Deforestation-Driven Surface Warming and Heat Exposure in a Tropical Dry Forest District

Deforestation is widely understood as an important driver of local-scale climate warming in tropical regions, yet its consequences for human heat exposure and associated health risks remain poorly quantified at fine spatial scales. Forest cover regulates land surface temperature through canopy shading and evapotranspiration, suggesting that forest loss may amplify near-surface warming and intensify heat stress beyond background climate change. While global and regional studies have documented warming associated with deforestation, most analyses are conducted at coarse spatial scales and offer limited insight into district-level impacts relevant for human exposure. This gap is particularly evident in tropical dry deciduous forest regions, which experience pronounced seasonal heat stress and support populations heavily dependent on outdoor labor. In India, this type of landscape is widespread, yet fine-resolution assessments linking forest-cover change to heat exposure remain scarce.
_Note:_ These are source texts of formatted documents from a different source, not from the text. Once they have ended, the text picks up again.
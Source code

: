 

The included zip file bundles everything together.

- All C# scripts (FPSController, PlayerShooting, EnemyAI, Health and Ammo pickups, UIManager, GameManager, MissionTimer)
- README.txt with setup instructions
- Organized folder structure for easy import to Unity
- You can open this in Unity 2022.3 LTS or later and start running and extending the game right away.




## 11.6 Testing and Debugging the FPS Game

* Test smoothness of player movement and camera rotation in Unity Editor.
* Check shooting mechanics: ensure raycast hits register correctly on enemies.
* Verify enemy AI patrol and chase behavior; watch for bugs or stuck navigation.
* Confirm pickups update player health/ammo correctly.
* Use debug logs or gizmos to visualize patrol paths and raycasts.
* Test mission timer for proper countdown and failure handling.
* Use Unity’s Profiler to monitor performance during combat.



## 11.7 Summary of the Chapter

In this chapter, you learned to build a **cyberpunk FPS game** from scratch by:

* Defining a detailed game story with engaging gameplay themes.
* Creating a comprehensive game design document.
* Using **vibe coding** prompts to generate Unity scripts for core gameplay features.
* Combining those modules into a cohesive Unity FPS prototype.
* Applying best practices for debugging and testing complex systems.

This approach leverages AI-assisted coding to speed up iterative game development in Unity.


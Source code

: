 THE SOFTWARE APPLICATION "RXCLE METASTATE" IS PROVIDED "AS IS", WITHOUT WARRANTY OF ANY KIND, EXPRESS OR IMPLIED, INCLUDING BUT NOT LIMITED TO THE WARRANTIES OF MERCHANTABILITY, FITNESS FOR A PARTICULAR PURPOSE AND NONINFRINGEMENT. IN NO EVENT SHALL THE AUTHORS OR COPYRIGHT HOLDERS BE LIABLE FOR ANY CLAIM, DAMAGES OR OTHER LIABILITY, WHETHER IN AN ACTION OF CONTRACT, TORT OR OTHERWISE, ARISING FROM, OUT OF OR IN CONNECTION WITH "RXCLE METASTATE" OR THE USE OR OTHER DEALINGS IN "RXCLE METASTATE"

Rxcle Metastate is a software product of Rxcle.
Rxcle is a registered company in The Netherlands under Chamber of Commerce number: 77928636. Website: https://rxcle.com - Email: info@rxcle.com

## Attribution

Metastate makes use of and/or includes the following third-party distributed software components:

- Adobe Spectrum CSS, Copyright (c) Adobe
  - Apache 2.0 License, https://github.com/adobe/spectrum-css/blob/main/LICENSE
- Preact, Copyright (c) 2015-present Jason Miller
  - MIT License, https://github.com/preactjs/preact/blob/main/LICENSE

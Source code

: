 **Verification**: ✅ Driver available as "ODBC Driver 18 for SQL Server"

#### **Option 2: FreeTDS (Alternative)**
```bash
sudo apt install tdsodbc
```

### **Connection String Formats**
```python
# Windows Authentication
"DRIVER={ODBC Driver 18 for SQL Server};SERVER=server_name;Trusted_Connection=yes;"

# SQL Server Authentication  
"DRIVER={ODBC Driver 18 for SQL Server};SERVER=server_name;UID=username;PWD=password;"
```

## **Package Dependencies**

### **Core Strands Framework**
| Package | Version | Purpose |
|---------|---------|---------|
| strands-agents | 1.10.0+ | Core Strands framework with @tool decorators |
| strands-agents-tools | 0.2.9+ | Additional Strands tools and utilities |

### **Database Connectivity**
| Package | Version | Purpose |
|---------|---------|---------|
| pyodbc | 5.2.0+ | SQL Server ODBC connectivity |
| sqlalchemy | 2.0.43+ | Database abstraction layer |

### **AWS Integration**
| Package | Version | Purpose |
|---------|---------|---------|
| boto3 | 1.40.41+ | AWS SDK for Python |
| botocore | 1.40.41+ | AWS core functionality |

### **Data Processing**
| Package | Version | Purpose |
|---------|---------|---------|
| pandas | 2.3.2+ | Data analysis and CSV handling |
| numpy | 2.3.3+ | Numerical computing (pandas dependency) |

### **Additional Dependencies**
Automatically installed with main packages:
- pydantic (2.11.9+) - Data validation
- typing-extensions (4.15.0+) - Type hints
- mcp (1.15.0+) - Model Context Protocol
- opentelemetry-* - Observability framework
This study proposes a district-level investigation of deforestation-driven warming and heat exposure in a district of Jharkhand, which is an ecologically stressed dry tropical forest region characterized by forest degradation and extreme summer temperatures. Forest-cover change since 2000 is quantified using Landsat-based Hansen Global Forest Change data, while land surface temperature patterns are examined using MODIS daytime LST observations. Hourly temperature and humidity fields from ERA5 reanalysis are used to reconstruct diurnal heat exposure and derive heat-stress indicators relevant to outdoor working conditions. Population-weighted exposure metrics and established temperature–health response functions from global burden datasets are employed to explore potential implications for heat-related mortality and losses in safe working hours.

By integrating high-resolution forest, climate, and population datasets, this work aims to isolate the contribution of local forest loss to heat exposure beyond broader regional warming trends. The analysis is expected to provide early evidence of how deforestation can intensify heat risks in vulnerable rural districts, with direct relevance for heat-adaptation planning, forest conservation priorities, and occupational health policies. These insights can inform district-level climate action plans, guide nature-based cooling strategies, and also support targeted interventions to reduce heat exposure among outdoor workers and farmers in tropical dry forest regions.